That line of reasoning is self-destructive, says John Hudak, an analyst in governance studies at the Brookings Institution in Washington.

"People who think it was Mitt Romney's fault that Republicans lost and not the Republican brand don't have a full grip on demographic realities," Mr. Hudak says. "If they don't settle on the idea that they have a demographic problem, they will be demographically barred from controlling the White House."

While many factors undoubtedly played a part in the GOP's thrashing in the election, it's difficult to deny the party's "pathetic job of reaching out to people of color," as former Governor Huckabee told Fox News.

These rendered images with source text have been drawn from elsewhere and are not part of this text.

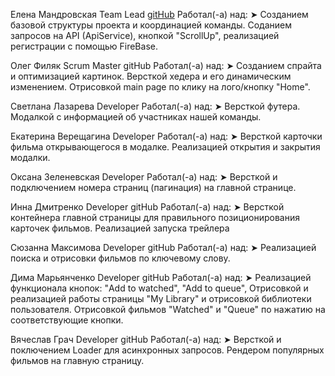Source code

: Елена Мандровская Team Lead <a href='https://github.com/ElenMandrovskaya'>gitHub</a> Работал(-а)
над: ➤ Созданием базовой структуры проекта и координацией команды. Соданием запросов на API
(ApiService), кнопкой "ScrollUp", реализацией регистрации с помощью FireBase.

Олег Филяк Scrum Master gitHub Работал(-а) над: ➤ Созданием спрайта и оптимизацией картинок.
Версткой хедера и его динамическим изменением. Отрисовкой main page по клику на лого/кнопку "Home".

Светлана Лазарева Developer Работал(-а) над: ➤ Версткой футера. Модалкой с информацией об участниках
нашей команды.

Екатерина Верещагина Developer Работал(-а) над: ➤ Версткой карточки фильма открывающегося в модалке.
Реализацией открытия и закрытия модалки.

Оксана Зеленевская Developer Работал(-а) над: ➤ Версткой и подключением номера страниц (пагинация)
на главной странице.

Инна Дмитренко Developer gitHub Работал(-а) над: ➤ Версткой контейнера главной страницы для
правильного позиционирования карточек фильмов. Реализацией запуска трейлера

Сюзанна Максимова Developer gitHub Работал(-а) над: ➤ Реализацией поиска и отрисовки фильмов по
ключевому слову.

Дима Марьянченко Developer gitHub Работал(-а) над: ➤ Реализацией функционала кнопок: "Add to
watched", "Add to queue", Отрисовкой и реализацией работы страницы "My Library" и отрисовкой
библиотеки пользователя. Отрисовкой фильмов "Watched" и "Queue" по нажатию на соответствующие
кнопки.

Вячеслав Грач Developer gitHub Работал(-а) над: ➤ Версткой и поключением Loader для асинхронных
запросов. Рендером популярных фильмов на главную страницу.
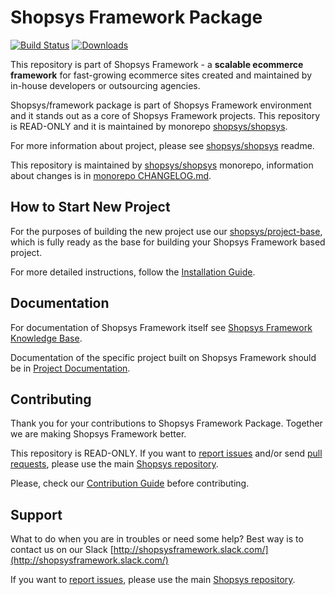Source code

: # Shopsys Framework Package

[![Build Status](https://travis-ci.org/shopsys/framework.svg?branch=master)](https://travis-ci.org/shopsys/framework)
[![Downloads](https://img.shields.io/packagist/dt/shopsys/framework.svg)](https://packagist.org/packages/shopsys/framework)

This repository is part of Shopsys Framework - a **scalable ecommerce framework** for fast-growing ecommerce sites created and maintained by in-house developers or outsourcing agencies.

Shopsys/framework package is part of Shopsys Framework environment and it stands out as a core of Shopsys Framework projects. This repository is READ-ONLY and it is maintained by monorepo [shopsys/shopsys](https://github.com/shopsys/shopsys).

For more information about project, please see [shopsys/shopsys] readme.

This repository is maintained by [shopsys/shopsys] monorepo, information about changes is in [monorepo CHANGELOG.md](https://github.com/shopsys/shopsys/blob/master/CHANGELOG.md).

## How to Start New Project
For the purposes of building the new project use our [shopsys/project-base](https://github.com/shopsys/project-base), which is fully ready as the base for building your Shopsys Framework based project.

For more detailed instructions, follow the [Installation Guide](https://docs.shopsys.com/en/latest/installation/installation-guide/).

## Documentation
For documentation of Shopsys Framework itself see [Shopsys Framework Knowledge Base](https://docs.shopsys.com/en/latest/).

Documentation of the specific project built on Shopsys Framework should be in [Project Documentation](https://github.com/shopsys/project-base/blob/master/docs/index.md).

## Contributing
Thank you for your contributions to Shopsys Framework Package.
Together we are making Shopsys Framework better.

This repository is READ-ONLY.
If you want to [report issues](https://github.com/shopsys/shopsys/issues/new) and/or send [pull requests](https://github.com/shopsys/shopsys/compare),
please use the main [Shopsys repository](https://github.com/shopsys/shopsys).

Please, check our [Contribution Guide](https://github.com/shopsys/shopsys/blob/master/CONTRIBUTING.md) before contributing.

## Support
What to do when you are in troubles or need some help? Best way is to contact us on our Slack [http://shopsysframework.slack.com/](http://shopsysframework.slack.com/)

If you want to [report issues](https://github.com/shopsys/shopsys/issues/new), please use the main [Shopsys repository](https://github.com/shopsys/shopsys).

[shopsys/shopsys]:(https://github.com/shopsys/shopsys)
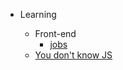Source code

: - Learning

  - Front-end
    - [jobs](../MyNote/findJob/找工作记录.md)
  - [You don't know JS](../MyNote/ReadBooks/你不知道的JS上.md)
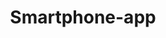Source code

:---
layout   : default
permalink: design/smartphone-app/
published: true
# Custom Page Variables
# ─────────────────────
title: Smartphone-app
---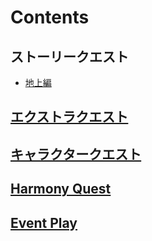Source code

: # Contents

## ストーリークエスト

- [地上編](pages/EarthQuestStoryPlayback.md)

## [エクストラクエスト](pages/StoryPlaybackExtraDetail.md)

## [キャラクタークエスト](pages/StoryPlaybackCharacterDetail.md)

## [Harmony Quest](pages/StoryPlaybackHarmonyDetail.md)

## [Event Play](pages/StoryPlaybackEventPlay.md)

Consider the numbers: The president won Latinos 71 percent to 27 percent, Asians 73 percent to 26 percent, gays and lesbians 77 percent to 23 percent, and blacks 93 percent to 6 percent. Single women gave 68 percent of their vote to Mr. Obama and voters under age 30 gave him 60 percent of their vote. All are growing sectors of the electorate.

There was one area where Mr. Romney trumped Obama: He won the white vote 59 percent to 39 percent. That's the best a GOP nominee has done among whites since 1988. But that's the one sector of the electorate that is shrinking.

"The GOP's on the wrong side of history, in a demographic sense," says Allan Lichtman, a presidential historian at American University. "We're becoming much more a minority nation."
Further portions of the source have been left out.